Jeugdbescherming - Als misdrijf omschreven feit - Uithandengeving - Samenstelling van het hof van assisen

Bij arrest nr. 154/2010 van 22 december 2010 heeft het Grondwettelijk Hof het beroep tot vernietiging verworpen dat door de vzw «Défense des Enfants - International - Belgique - Branche francophone (D.E.I. Belgique)» en de vzw «Ligue des Droits de l’Homme» werd ingesteld tegen de wet van 31 juli 2009 «tot wijziging van artikel 119 van het Gerechtelijk wetboek en van artikel 57bis van de wet van 8 april 1965 betreffende de jeugdbescherming, het ten laste nemen van minderjarigen die een als misdrijf omschreven feit hebben gepleegd en het herstel van de door dit feit veroorzaakte schade» en van art. 119, § 2, Ger.W., zoals dat artikel werd vervangen bij art. 209 van de wet van 21 december 2009 tot hervorming van het hof van assisen.
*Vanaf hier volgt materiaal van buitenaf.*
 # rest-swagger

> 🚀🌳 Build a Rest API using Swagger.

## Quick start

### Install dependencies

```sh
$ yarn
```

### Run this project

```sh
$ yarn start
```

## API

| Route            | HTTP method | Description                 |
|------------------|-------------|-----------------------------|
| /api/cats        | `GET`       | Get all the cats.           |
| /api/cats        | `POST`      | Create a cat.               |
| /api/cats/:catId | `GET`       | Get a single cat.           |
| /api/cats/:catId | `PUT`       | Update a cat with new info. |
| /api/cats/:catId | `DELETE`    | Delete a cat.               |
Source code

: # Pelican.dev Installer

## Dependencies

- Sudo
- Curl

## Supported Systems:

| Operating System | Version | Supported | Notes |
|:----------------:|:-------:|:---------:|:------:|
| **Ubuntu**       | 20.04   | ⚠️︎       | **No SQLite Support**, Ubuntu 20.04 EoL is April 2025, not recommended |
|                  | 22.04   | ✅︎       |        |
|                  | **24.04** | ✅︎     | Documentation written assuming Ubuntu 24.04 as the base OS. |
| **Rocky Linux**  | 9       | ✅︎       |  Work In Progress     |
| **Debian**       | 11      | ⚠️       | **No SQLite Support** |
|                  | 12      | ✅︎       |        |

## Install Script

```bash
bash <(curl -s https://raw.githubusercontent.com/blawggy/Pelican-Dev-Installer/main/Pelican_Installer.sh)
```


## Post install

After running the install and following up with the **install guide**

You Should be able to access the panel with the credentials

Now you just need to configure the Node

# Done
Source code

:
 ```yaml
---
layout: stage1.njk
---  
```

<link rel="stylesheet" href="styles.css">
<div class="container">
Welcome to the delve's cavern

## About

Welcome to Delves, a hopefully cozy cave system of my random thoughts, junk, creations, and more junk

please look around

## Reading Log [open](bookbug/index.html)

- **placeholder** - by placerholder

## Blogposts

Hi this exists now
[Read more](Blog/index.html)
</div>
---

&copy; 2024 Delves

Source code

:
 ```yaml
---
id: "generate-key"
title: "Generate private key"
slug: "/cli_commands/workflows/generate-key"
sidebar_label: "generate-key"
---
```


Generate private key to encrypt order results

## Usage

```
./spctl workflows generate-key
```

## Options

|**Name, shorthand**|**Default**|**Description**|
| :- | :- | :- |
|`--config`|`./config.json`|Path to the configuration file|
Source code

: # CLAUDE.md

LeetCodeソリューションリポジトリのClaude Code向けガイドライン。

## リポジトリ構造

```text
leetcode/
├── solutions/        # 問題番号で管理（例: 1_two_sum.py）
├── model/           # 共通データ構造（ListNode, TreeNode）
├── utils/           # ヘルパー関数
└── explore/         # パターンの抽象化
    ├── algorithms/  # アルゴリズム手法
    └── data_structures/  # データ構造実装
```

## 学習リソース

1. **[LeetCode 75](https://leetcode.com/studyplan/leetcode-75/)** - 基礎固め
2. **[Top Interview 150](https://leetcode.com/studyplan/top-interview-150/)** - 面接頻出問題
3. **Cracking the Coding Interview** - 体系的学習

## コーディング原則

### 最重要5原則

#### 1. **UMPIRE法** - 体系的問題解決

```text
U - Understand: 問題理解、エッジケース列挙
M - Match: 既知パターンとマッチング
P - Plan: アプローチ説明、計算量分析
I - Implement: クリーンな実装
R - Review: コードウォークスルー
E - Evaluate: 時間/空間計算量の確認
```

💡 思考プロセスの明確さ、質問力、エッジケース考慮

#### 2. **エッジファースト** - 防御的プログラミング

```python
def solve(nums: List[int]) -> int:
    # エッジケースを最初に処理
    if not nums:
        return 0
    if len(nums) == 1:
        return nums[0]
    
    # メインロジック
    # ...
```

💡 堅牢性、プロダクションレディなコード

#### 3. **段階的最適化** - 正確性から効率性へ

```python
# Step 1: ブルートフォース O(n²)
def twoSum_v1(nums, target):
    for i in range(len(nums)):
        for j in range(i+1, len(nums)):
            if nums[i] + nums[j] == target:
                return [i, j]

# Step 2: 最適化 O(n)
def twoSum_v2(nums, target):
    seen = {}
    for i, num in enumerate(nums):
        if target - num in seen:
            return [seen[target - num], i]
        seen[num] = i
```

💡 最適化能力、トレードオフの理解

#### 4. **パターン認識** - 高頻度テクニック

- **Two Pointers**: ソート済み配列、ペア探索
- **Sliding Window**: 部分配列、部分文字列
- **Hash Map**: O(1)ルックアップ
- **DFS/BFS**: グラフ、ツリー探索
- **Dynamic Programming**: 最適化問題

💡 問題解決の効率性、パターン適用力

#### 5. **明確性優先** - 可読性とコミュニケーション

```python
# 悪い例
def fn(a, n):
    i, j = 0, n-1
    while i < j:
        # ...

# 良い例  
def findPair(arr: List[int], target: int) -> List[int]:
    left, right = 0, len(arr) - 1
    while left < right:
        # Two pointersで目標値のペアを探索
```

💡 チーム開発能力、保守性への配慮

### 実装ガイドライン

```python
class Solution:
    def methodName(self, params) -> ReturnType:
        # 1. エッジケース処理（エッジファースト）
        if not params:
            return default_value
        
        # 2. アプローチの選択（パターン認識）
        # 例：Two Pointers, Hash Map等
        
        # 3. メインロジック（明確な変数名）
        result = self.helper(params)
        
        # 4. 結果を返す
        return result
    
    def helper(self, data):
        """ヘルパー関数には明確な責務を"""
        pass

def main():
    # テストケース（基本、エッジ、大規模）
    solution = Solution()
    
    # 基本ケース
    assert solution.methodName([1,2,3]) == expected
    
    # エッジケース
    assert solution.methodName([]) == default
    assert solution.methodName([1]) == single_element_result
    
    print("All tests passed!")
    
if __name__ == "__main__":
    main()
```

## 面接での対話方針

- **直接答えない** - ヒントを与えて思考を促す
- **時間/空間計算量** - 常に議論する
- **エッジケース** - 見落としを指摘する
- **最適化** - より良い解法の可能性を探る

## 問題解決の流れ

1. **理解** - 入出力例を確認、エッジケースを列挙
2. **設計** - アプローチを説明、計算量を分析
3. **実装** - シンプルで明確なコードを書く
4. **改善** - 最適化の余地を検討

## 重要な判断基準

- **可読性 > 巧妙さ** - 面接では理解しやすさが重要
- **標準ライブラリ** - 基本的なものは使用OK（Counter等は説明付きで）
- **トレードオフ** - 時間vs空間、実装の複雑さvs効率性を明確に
Het Hof heeft de middelen deels onontvankelijk verklaard omdat de grieven geen betrekking hadden op de bestreden bepalingen maar op de wet van 13 juni 2006 waarover het Hof reeds uitspraak heeft gedaan in zijn arrest nr. 49/2008. Ten aanzien van de grieven van de verzoekers betreffende de samenstelling van het hof van assisen bij de berechting van minderjarigen, oordeelde het Grondwettelijk Hof dat de wetgever, door te bepalen dat voortaan de meerderheid van de leden van het hof van assisen over een specifieke opleiding in jeugdzaken moet beschikken, tegemoetkomt aan het voormelde arrest nr. 49/2008.